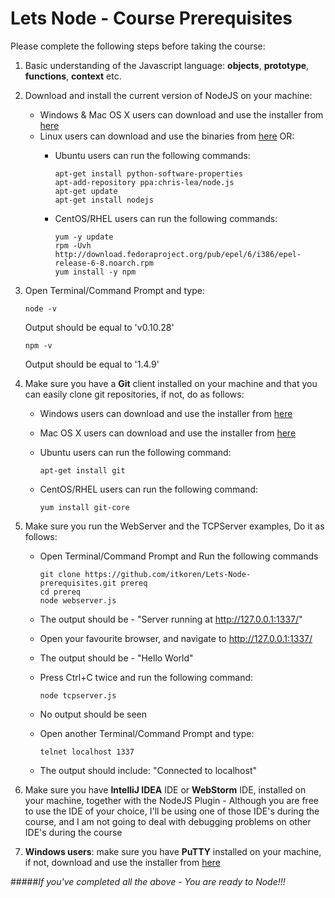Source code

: Lets Node - Course Prerequisites
================================

Please complete the following steps before taking the course:

1. Basic understanding of the Javascript language: **objects**, **prototype**, **functions**, **context** etc.

2. Download and install the current version of NodeJS on your machine:
    * Windows & Mac OS X users can download and use the installer from [here](http://nodejs.org/download/ "Download NodeJS")
    * Linux users can download and use the binaries from [here](http://nodejs.org/download/ "Download NodeJS") OR:
        * Ubuntu users can run the following commands:
         
             ```
             apt-get install python-software-properties
             apt-add-repository ppa:chris-lea/node.js
             apt-get update
             apt-get install nodejs
             ```
        * CentOS/RHEL users can run the following commands:         
         
             ```
             yum -y update
             rpm -Uvh http://download.fedoraproject.org/pub/epel/6/i386/epel-release-6-8.noarch.rpm
             yum install -y npm
             ```

3. Open Terminal/Command Prompt and type:
     
     ```
     node -v
     ```
   Output should be equal to 'v0.10.28'
   
     ```
     npm -v
     ```
   Output should be equal to '1.4.9'
   
4. Make sure you have a **Git** client installed on your machine and that you can easily clone git repositories, if not, do as follows:
    * Windows users can download and use the installer from [here](http://msysgit.github.com/ "Download Git")
    * Mac OS X users can download and use the installer from [here](http://sourceforge.net/projects/git-osx-installer/ "Download Git")
    * Ubuntu users can run the following command:
         
         ```
         apt-get install git
         ```
    * CentOS/RHEL users can run the following command:
         
         ```
         yum install git-core
         ```
         
5. Make sure you run the WebServer and the TCPServer examples, Do it as follows:
     
    * Open Terminal/Command Prompt and Run the following commands
         ```
         git clone https://github.com/itkoren/Lets-Node-prerequisites.git prereq
         cd prereq
         node webserver.js
         ```  
    * The output should be - "Server running at http://127.0.0.1:1337/"
    * Open your favourite browser, and navigate to http://127.0.0.1:1337/
    * The output should be - "Hello World"
    * Press Ctrl+C twice and run the following command: 
   
         ```
         node tcpserver.js
         ```
    * No output should be seen
    * Open another Terminal/Command Prompt and type:
        ```
        telnet localhost 1337
        ```
    * The output should include: "Connected to localhost"
        
6. Make sure you have **IntelliJ IDEA** IDE or **WebStorm** IDE, installed on your machine, together with the NodeJS Plugin - Although you are free to use the IDE of your choice, I'll be using one of those IDE's during the course, and I am not going to deal with debugging problems on other IDE's during the course

7. **Windows users**: make sure you have **PuTTY** installed on your machine, if not, download and use the installer from [here](http://www.chiark.greenend.org.uk/~sgtatham/putty/download.html "Download PuTTY")



#####*If you've completed all the above - You are ready to Node!!!*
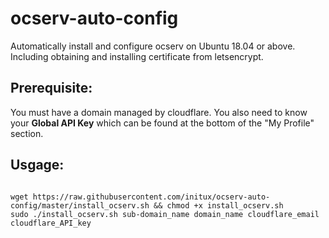 # ocserv-auto-config
Automatically install and configure ocserv on Ubuntu 18.04 or above. Including obtaining and installing certificate from letsencrypt.

## Prerequisite:

You must have a domain managed by cloudflare. You also need to know your **Global API Key** which can be found at the bottom of the "My Profile" section.

## Usgage:

```shell

wget https://raw.githubusercontent.com/initux/ocserv-auto-config/master/install_ocserv.sh && chmod +x install_ocserv.sh
sudo ./install_ocserv.sh sub-domain_name domain_name cloudflare_email cloudflare_API_key

```

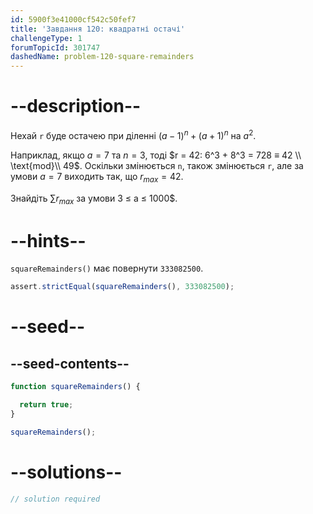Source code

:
 ```yaml
---
id: 5900f3e41000cf542c50fef7
title: 'Завдання 120: квадратні остачі'
challengeType: 1
forumTopicId: 301747
dashedName: problem-120-square-remainders
---
```


# --description--

Нехай `r` буде остачею при діленні ${(a − 1)}^n + {(a + 1)}^n$ на $a^2$.

Наприклад, якщо $a = 7$ та $n = 3$, тоді $r = 42: 6^3 + 8^3 = 728 ≡ 42 \\ \text{mod}\\ 49$. Оскільки змінюється `n`, також змінюється `r`, але за умови $a = 7$ виходить так, що $r_{max} = 42$.

Знайдіть $\sum{r}_{max}$ за умови 3 ≤ a ≤ 1000$.

# --hints--

`squareRemainders()` має повернути `333082500`.

```js
assert.strictEqual(squareRemainders(), 333082500);
```

# --seed--

## --seed-contents--

```js
function squareRemainders() {

  return true;
}

squareRemainders();
```

# --solutions--

```js
// solution required
```
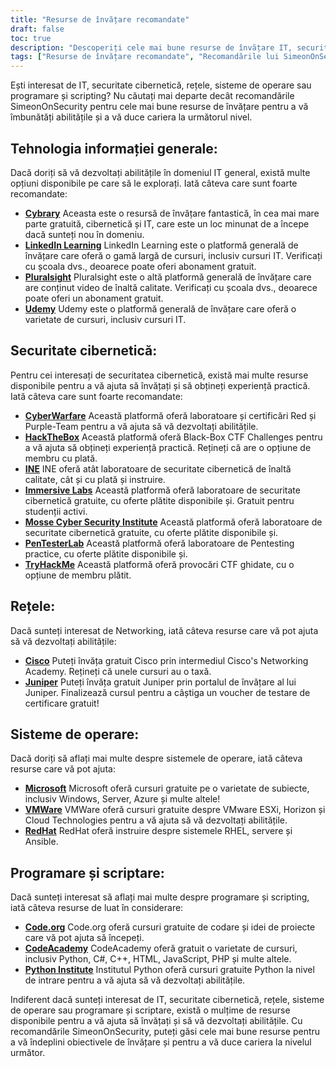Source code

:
 ```yaml
---
title: "Resurse de învățare recomandate"
draft: false
toc: true
description: "Descoperiți cele mai bune resurse de învățare IT, securitate cibernetică, rețele, sisteme de operare și programare și scriptare cu Recomandările SimeonOnSecurity. De la platforme online gratuite precum Cybrary, Code.org și CodeAcademy, până la platforme plătite precum LinkedIn Learning, Pluralsight și TryHackMe, veți găsi o gamă largă de opțiuni pentru a vă îndeplini obiectivele de învățare. Îmbunătățiți-vă abilitățile în domenii precum Cisco, Juniper, Windows, VMware și Red Hat cu instruire și certificări gratuite. Du-ți cariera la următorul nivel cu resursele de învățare de top ale SimeonOnSecurity."
tags: ["Resurse de învățare recomandate", "Recomandările lui SimeonOnSecurity", "ACEASTA", "Securitate cibernetică", "Rețele", "Sisteme de operare", "Programare și Scriptare", "Cybrary", "LinkedIn Learning", "Vedere plurală", "Udemy", "Razboi cibernetic", "HackTheBox", "INE", "Laboratoare imersive", "Institutul de securitate cibernetică Mosse", "PenTesterLab", "ÎncearcăHackMe", "Cisco", "Ienupăr", "Microsoft", "VMWare", "Palarie rosie", "Code.org", "CodeAcademy", "Institutul Python"]
---
```


Ești interesat de IT, securitate cibernetică, rețele, sisteme de operare sau programare și scripting? Nu căutați mai departe decât recomandările SimeonOnSecurity pentru cele mai bune resurse de învățare pentru a vă îmbunătăți abilitățile și a vă duce cariera la următorul nivel.

## Tehnologia informației generale:

Dacă doriți să vă dezvoltați abilitățile în domeniul IT general, există multe opțiuni disponibile pe care să le explorați. Iată câteva care sunt foarte recomandate:

- [**Cybrary**](https://www.cybrary.it/) Aceasta este o resursă de învățare fantastică, în cea mai mare parte gratuită, cibernetică și IT, care este un loc minunat de a începe dacă sunteți nou în domeniu.
- [**LinkedIn Learning**](https://www.lynda.com/) LinkedIn Learning este o platformă generală de învățare care oferă o gamă largă de cursuri, inclusiv cursuri IT. Verificați cu școala dvs., deoarece poate oferi abonament gratuit.
- [**Pluralsight**](https://www.pluralsight.com/) Pluralsight este o altă platformă generală de învățare care are conținut video de înaltă calitate. Verificați cu școala dvs., deoarece poate oferi un abonament gratuit.
- [**Udemy**](https://www.udemy.com/) Udemy este o platformă generală de învățare care oferă o varietate de cursuri, inclusiv cursuri IT.

## Securitate cibernetică:

Pentru cei interesați de securitatea cibernetică, există mai multe resurse disponibile pentru a vă ajuta să învățați și să obțineți experiență practică. Iată câteva care sunt foarte recomandate:

- [**CyberWarfare**](https://cyberwarfare.live/) Această platformă oferă laboratoare și certificări Red și Purple-Team pentru a vă ajuta să vă dezvoltați abilitățile.
- [**HackTheBox**](https://www.hackthebox.eu/) Această platformă oferă Black-Box CTF Challenges pentru a vă ajuta să obțineți experiență practică. Rețineți că are o opțiune de membru cu plată.
- [**INE**](https://ine.com/) INE oferă atât laboratoare de securitate cibernetică de înaltă calitate, cât și cu plată și instruire.
- [**Immersive Labs**](https://www.immersivelabs.com/) Această platformă oferă laboratoare de securitate cibernetică gratuite, cu oferte plătite disponibile și. Gratuit pentru studenții activi.
- [**Mosse Cyber Security Institute**](https://platform.mosse-institute.com/#/) Această platformă oferă laboratoare de securitate cibernetică gratuite, cu oferte plătite disponibile și.
- [**PenTesterLab**](https://pentesterlab.com/) Această platformă oferă laboratoare de Pentesting practice, cu oferte plătite disponibile și.
- [**TryHackMe**](https://tryhackme.com/) Această platformă oferă provocări CTF ghidate, cu o opțiune de membru plătit.

## Rețele:

Dacă sunteți interesat de Networking, iată câteva resurse care vă pot ajuta să vă dezvoltați abilitățile:

- [**Cisco**](https://www.cisco.com/c/m/en_sg/partners/cisco-networking-academy/index.html) Puteți învăța gratuit Cisco prin intermediul Cisco's Networking Academy. Rețineți că unele cursuri au o taxă.
- [**Juniper**](https://learningportal.juniper.net/juniper/default.aspx) Puteți învăța gratuit Juniper prin portalul de învățare al lui Juniper. Finalizează cursul pentru a câștiga un voucher de testare de certificare gratuit!

## Sisteme de operare:

Dacă doriți să aflați mai multe despre sistemele de operare, iată câteva resurse care vă pot ajuta:

- [**Microsoft**](https://docs.microsoft.com/en-us/learn/) Microsoft oferă cursuri gratuite pe o varietate de subiecte, inclusiv Windows, Server, Azure și multe altele!
- [**VMWare**](https://www.vmware.com/education-services/learning-zone.html) VMWare oferă cursuri gratuite despre VMware ESXi, Horizon și Cloud Technologies pentru a vă ajuta să vă dezvoltați abilitățile.
- [**RedHat**](https://www.redhat.com/en/services/training-and-certification) RedHat oferă instruire despre sistemele RHEL, servere și Ansible.

## Programare și scriptare:

Dacă sunteți interesat să aflați mai multe despre programare și scripting, iată câteva resurse de luat în considerare:

- [**Code.org**](https://studio.code.org/courses) Code.org oferă cursuri gratuite de codare și idei de proiecte care vă pot ajuta să începeți.
- [**CodeAcademy**](https://www.codecademy.com/) CodeAcademy oferă gratuit o varietate de cursuri, inclusiv Python, C#, C++, HTML, JavaScript, PHP și multe altele.
- [**Python Institute**](https://pythoninstitute.org/free-python-courses/) Institutul Python oferă cursuri gratuite Python la nivel de intrare pentru a vă ajuta să vă dezvoltați abilitățile.

Indiferent dacă sunteți interesat de IT, securitate cibernetică, rețele, sisteme de operare sau programare și scriptare, există o mulțime de resurse disponibile pentru a vă ajuta să învățați și să vă dezvoltați abilitățile. Cu recomandările SimeonOnSecurity, puteți găsi cele mai bune resurse pentru a vă îndeplini obiectivele de învățare și pentru a vă duce cariera la nivelul următor.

ASSIGNED TASK - Wherever the string "calitate" appears in the entries above, list that line.

WRITTEN RESPONSE -
- [**Pluralsight**](https://www.pluralsight.com/) Pluralsight este o altă platformă generală de învățare care are conținut video de înaltă calitate. Verificați cu școala dvs., deoarece poate oferi un abonament gratuit.
- [**INE**](https://ine.com/) INE oferă atât laboratoare de securitate cibernetică de înaltă calitate, cât și cu plată și instruire.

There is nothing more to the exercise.